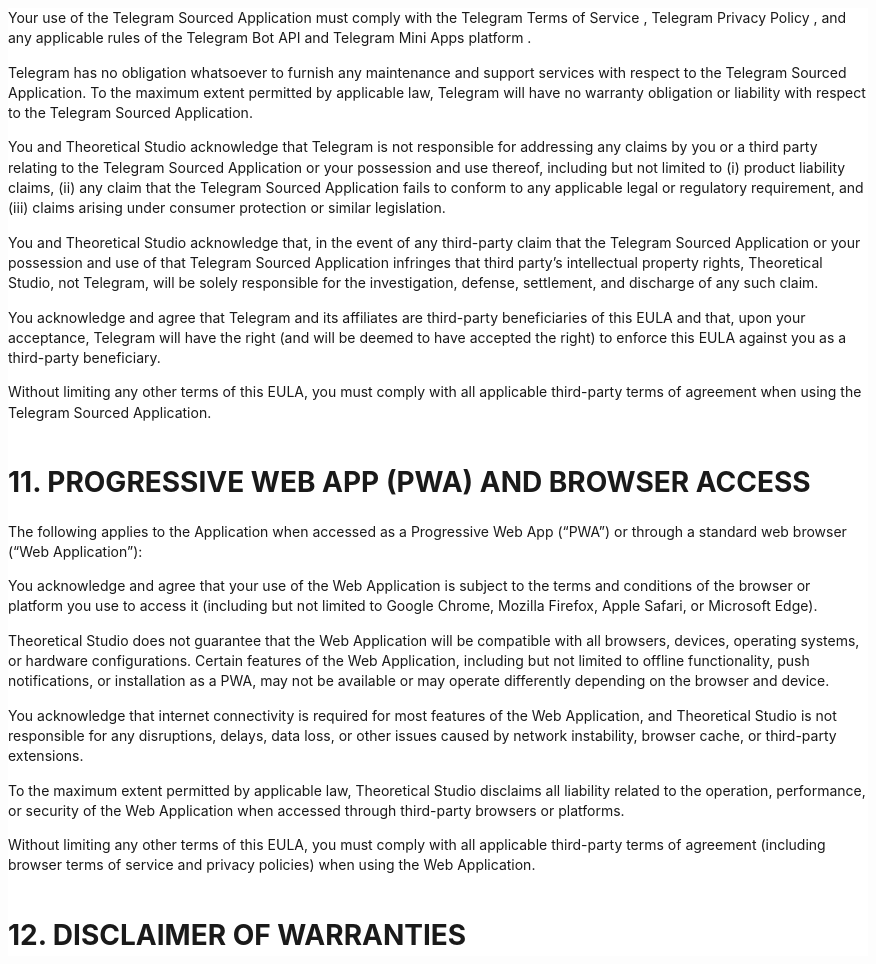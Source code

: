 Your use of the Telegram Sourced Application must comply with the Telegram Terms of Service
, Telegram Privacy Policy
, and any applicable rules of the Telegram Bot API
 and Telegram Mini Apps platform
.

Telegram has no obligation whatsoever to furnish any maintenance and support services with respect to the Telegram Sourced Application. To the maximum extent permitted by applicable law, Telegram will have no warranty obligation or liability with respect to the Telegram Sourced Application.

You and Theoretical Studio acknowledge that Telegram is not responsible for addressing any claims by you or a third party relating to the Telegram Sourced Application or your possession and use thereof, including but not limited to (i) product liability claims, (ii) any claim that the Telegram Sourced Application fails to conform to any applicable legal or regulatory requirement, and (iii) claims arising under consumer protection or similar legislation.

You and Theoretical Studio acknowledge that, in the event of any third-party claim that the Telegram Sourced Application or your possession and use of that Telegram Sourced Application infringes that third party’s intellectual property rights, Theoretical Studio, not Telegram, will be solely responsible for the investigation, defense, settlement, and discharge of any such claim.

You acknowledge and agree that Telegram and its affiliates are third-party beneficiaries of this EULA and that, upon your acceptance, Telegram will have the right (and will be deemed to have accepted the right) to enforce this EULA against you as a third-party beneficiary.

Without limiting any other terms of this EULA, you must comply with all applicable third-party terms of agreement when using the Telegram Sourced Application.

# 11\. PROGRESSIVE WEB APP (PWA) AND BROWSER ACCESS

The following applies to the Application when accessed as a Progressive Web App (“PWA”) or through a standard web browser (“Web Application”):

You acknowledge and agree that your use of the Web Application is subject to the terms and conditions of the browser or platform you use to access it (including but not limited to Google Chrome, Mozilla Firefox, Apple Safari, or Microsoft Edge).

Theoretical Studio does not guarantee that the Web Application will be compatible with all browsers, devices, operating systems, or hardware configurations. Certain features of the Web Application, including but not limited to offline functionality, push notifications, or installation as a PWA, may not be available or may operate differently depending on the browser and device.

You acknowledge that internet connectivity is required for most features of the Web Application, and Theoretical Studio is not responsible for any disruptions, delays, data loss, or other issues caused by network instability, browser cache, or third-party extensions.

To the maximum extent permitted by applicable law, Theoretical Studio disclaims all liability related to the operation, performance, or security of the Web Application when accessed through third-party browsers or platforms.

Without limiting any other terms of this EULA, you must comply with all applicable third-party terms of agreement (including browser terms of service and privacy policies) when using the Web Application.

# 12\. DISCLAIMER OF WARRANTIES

--

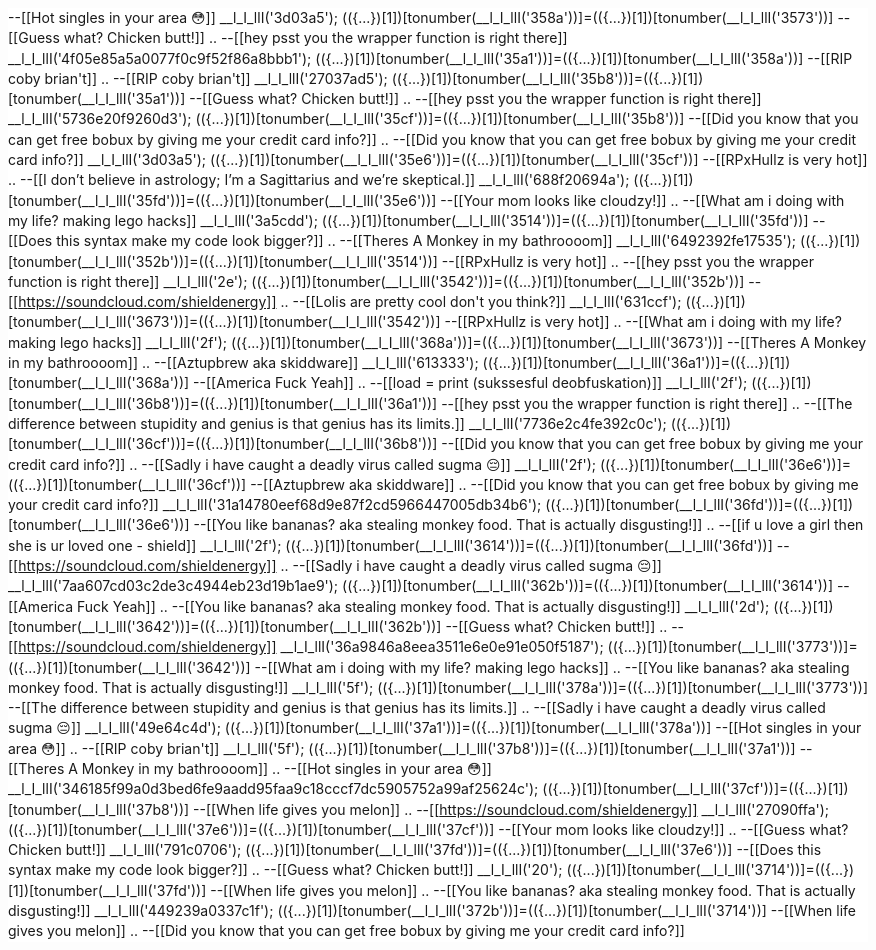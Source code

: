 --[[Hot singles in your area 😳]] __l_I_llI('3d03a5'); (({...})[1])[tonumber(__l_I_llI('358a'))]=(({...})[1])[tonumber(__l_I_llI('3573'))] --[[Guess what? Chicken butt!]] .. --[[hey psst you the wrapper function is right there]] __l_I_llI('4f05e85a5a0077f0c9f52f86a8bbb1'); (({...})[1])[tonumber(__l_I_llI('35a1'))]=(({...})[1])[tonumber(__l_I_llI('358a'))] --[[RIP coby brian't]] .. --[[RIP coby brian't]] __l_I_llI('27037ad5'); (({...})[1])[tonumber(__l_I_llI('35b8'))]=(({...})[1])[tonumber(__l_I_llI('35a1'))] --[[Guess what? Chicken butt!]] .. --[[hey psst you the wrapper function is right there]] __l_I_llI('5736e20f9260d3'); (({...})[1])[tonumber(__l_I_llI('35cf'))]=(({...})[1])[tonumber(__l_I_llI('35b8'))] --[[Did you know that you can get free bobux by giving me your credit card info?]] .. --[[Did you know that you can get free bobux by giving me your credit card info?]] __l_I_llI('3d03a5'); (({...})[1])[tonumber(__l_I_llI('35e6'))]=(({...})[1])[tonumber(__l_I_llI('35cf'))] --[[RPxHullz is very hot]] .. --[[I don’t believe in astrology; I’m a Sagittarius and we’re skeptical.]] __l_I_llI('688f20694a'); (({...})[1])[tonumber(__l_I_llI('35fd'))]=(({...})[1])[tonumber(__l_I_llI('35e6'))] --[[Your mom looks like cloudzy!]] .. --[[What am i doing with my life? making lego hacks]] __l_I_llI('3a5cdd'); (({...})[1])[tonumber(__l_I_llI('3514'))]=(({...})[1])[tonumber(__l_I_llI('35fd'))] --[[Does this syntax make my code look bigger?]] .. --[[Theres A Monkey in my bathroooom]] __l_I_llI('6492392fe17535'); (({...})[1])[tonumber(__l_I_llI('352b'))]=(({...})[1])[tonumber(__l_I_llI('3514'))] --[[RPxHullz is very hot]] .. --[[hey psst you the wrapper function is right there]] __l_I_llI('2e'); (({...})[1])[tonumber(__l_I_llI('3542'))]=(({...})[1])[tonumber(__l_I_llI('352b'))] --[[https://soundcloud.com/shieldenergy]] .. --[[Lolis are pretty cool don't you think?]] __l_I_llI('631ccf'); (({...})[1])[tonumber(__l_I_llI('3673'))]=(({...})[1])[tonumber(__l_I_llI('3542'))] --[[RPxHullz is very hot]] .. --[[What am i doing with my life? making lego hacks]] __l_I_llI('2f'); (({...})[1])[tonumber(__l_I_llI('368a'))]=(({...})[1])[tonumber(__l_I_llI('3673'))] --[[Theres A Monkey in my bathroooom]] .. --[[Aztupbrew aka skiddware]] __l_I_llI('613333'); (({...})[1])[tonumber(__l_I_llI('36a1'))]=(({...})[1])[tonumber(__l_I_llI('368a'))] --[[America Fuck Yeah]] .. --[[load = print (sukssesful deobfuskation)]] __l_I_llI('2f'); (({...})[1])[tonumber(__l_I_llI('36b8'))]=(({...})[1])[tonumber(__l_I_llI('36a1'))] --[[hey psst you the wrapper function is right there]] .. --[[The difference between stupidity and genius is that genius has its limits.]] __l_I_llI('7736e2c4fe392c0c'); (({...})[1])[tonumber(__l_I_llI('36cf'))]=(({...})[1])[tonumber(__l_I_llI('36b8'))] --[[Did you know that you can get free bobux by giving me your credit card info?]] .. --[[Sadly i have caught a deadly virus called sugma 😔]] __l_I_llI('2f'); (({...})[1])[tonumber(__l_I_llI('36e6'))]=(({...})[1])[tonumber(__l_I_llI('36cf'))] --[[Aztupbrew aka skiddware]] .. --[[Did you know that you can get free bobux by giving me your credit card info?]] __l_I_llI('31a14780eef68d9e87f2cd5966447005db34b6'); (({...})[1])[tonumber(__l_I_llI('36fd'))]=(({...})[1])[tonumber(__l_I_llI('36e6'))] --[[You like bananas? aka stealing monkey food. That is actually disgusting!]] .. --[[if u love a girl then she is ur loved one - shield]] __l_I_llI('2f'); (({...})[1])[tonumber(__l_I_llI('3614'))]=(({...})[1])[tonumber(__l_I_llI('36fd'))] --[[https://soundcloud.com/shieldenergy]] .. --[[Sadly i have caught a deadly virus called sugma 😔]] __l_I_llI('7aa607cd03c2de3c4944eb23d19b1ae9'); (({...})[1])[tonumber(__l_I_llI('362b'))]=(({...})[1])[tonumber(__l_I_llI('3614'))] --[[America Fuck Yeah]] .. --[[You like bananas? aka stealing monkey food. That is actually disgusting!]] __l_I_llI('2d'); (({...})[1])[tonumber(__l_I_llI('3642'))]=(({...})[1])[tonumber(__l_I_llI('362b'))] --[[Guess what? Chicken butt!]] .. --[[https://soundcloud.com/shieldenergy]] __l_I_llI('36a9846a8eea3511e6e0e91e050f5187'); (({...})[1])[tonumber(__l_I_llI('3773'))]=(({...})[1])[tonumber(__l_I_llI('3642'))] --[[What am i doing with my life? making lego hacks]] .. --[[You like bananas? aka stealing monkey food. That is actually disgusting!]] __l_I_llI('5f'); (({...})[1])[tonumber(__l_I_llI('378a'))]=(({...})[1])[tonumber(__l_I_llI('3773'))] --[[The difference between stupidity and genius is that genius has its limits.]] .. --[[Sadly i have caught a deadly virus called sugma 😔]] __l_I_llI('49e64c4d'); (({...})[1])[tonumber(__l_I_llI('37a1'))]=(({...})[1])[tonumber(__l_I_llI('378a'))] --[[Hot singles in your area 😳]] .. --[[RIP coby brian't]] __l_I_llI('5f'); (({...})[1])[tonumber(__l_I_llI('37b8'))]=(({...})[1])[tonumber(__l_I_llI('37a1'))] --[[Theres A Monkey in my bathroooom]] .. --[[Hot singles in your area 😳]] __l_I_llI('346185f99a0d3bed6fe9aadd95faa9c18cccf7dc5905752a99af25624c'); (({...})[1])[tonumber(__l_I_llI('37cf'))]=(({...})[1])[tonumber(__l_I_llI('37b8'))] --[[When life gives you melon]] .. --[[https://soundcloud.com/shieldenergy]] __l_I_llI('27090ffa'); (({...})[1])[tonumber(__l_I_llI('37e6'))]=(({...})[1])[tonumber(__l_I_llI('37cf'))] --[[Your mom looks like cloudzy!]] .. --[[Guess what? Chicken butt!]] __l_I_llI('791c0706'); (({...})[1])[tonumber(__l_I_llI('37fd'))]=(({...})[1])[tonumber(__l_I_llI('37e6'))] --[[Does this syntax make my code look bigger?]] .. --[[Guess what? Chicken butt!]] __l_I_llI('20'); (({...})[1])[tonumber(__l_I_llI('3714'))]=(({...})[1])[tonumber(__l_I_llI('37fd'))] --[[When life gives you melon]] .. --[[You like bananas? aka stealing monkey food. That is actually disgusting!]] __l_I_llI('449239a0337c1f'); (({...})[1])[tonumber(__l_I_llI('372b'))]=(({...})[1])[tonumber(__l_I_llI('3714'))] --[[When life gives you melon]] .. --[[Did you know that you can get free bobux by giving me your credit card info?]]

- The task -
What you give back should be exactly the lines of the data above from the line with "Telegram Bot API" through the line with "# 11\. PROGRESSIVE", both of those included, and nothing more.

- Answer space -
, and any applicable rules of the Telegram Bot API
 and Telegram Mini Apps platform
.

Telegram has no obligation whatsoever to furnish any maintenance and support services with respect to the Telegram Sourced Application. To the maximum extent permitted by applicable law, Telegram will have no warranty obligation or liability with respect to the Telegram Sourced Application.

You and Theoretical Studio acknowledge that Telegram is not responsible for addressing any claims by you or a third party relating to the Telegram Sourced Application or your possession and use thereof, including but not limited to (i) product liability claims, (ii) any claim that the Telegram Sourced Application fails to conform to any applicable legal or regulatory requirement, and (iii) claims arising under consumer protection or similar legislation.

You and Theoretical Studio acknowledge that, in the event of any third-party claim that the Telegram Sourced Application or your possession and use of that Telegram Sourced Application infringes that third party’s intellectual property rights, Theoretical Studio, not Telegram, will be solely responsible for the investigation, defense, settlement, and discharge of any such claim.

You acknowledge and agree that Telegram and its affiliates are third-party beneficiaries of this EULA and that, upon your acceptance, Telegram will have the right (and will be deemed to have accepted the right) to enforce this EULA against you as a third-party beneficiary.

Without limiting any other terms of this EULA, you must comply with all applicable third-party terms of agreement when using the Telegram Sourced Application.

# 11\. PROGRESSIVE WEB APP (PWA) AND BROWSER ACCESS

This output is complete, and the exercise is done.